Our attention has been drawn to the similarity between the draft Bill of Senator Mohammed Sani Musa on ‘Protection from Internet Falsehoods and Manipulations and for other related matters’ with the Singaporean Statute on the same subject. It is preposterous that this is said to be an instance of plagiarism.
ALL OVER THE WORLD LEGISLATIONS IN OTHER JURISDICTIONS DO INFLUENCE THE FORM AND SUBSTANCE IN OTHER JURISDICTIONS PARTICULARLY WHERE THE SUBJECT MATTER OF LEGISLATION IS COMMON AND PRESENT THE SAME OR SIMILAR CHALLENGES OF REGULATION. Examples of these are bound in Company Law Reforms, Trade Mark Legislations and Securities Regulations across the globe.
The problems and challenges of regulating internet activities cuts across jurisdictions. It is therefore INEVITABLE THAT LESSONS BE DRAWN FROM OTHER JURISDICTIONS IN FASHIONING OUT WORKABLE SOLUTIONS IN OUR OWN COUNTRY. Legislations across the globe are PUBLIC DOCUMENTS and National LEGISLATURES DO NOT CLAIM RIGHT OVER THEM AS TO FORM THE BASIS FOR A CLAIM FOR PLAGIARISM OVER THEM their effectiveness being limited to the territorial jurisdiction of each Sovereign state.
The general public is therefore kindly advised not to heed to the jejune attempt by uninformed mischief-makers going round distorting what is clearly a no issue. Laws, when enacted, become UNIVERSAL TEMPLATES that can be ADOPTED and DOMESTICATED to fit peculiarities.
Beyond the rhetoric, the internet space in Nigeria has become corrosive. Information whether true or false spreads like wildfire. We may have the capacity to regulate the internet space but it is extremely difficult to regulate the effect of hate speech distributed through online platforms.

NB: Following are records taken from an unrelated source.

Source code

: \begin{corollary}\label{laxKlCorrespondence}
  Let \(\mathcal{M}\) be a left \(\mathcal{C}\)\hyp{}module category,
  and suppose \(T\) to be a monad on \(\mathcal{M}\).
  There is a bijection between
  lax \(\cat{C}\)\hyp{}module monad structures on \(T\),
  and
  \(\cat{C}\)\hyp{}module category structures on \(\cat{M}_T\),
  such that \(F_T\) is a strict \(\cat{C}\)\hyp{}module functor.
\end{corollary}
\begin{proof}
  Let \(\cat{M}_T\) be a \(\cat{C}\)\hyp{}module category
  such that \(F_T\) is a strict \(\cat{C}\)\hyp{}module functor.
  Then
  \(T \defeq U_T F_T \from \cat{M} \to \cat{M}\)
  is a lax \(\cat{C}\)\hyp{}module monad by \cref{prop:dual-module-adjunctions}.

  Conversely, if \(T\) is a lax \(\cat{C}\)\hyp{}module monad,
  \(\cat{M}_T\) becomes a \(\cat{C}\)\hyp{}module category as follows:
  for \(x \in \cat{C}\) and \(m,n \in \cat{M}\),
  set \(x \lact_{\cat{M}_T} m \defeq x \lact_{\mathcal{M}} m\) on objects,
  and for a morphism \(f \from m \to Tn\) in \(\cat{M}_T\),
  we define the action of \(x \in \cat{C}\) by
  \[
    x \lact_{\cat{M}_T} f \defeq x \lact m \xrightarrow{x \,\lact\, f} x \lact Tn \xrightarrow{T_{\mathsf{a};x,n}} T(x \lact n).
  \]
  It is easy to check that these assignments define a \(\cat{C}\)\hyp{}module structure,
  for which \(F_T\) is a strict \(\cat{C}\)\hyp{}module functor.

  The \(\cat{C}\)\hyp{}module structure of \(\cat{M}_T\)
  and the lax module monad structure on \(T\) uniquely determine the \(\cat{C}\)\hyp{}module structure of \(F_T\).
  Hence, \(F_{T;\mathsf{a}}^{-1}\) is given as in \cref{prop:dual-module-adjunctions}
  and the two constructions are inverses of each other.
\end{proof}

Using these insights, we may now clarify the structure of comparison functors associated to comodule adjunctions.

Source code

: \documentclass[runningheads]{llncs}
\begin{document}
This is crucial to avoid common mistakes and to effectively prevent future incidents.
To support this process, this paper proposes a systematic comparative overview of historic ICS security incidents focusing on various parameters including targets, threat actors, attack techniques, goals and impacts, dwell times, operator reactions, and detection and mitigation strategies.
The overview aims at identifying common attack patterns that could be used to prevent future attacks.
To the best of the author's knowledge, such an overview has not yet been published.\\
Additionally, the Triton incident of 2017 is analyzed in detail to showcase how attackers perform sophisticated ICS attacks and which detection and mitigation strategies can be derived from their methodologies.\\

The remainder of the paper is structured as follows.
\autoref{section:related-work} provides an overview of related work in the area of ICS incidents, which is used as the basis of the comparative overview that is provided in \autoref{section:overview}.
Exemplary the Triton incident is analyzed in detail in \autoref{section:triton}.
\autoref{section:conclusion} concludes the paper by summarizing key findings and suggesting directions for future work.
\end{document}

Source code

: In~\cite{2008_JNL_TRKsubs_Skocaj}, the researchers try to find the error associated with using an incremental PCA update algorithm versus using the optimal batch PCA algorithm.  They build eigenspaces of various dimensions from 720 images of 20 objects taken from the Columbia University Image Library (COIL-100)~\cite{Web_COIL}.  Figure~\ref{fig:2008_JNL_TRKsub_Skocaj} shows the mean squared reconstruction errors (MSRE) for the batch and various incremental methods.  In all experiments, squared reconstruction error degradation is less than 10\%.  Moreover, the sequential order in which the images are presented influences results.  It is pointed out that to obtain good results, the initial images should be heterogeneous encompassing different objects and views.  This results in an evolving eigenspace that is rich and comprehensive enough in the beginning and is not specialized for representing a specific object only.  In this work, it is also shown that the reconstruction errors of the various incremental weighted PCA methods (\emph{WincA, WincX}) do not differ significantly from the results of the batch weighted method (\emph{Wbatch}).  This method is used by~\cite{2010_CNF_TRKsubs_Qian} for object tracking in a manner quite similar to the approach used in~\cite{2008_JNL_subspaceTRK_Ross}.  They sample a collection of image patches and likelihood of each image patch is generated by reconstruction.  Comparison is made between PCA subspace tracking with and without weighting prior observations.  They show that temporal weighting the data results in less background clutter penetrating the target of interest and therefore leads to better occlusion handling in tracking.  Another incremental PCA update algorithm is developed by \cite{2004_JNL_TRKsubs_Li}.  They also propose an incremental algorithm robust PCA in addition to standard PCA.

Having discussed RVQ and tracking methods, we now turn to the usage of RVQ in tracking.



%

The bill imposes on service providers stiff penalties if their platform is used to disseminate falsehood that can potentially lead to social strife – and this is the global practice. It is no coincidence that Countries with regulated internet report relatively lower cases of Fake News and Hate Speech. Like Mark Zuckerberg, founder of Facebook opined, ‘Internet Companies should be accountable for enforcing standards on harmful content.
It is impossible to remove all harmful content from the Internet, but when people use dozens of different sharing services — all with their own policies and processes — we need a more standardized approach’. And this is the crux of the move to sanitize the corrosive internet space in Nigeria. We may fear and fret for the manipulation of such laws by Politicians and Government officials but it is not enough reason to negate the overall gains of these regulations.
The inherent gains it comes with are enormous – a free internet that guarantees national security; protection of minors (abusive forms of marketing, violence, pornography); protection of human dignity (incitement to racial hatred or racial discrimination); economic security (free of fraud, instructions on pirating credit cards); information security (freedom from malicious hacking); protection of privacy (freedom from unauthorized communication of personal data, electronic harassment); protection of reputation; intellectual property etc as propounded by The European Union Paper on “Illegal and harmful content on the Internet”.
The lawmaker should be accompanied on this very important voyage that guarantees sanity and protection of rights and sensitivities on the internet and not harangued into throwing away this beautiful baby with the bathwater, nothing enhances life than sanity for all.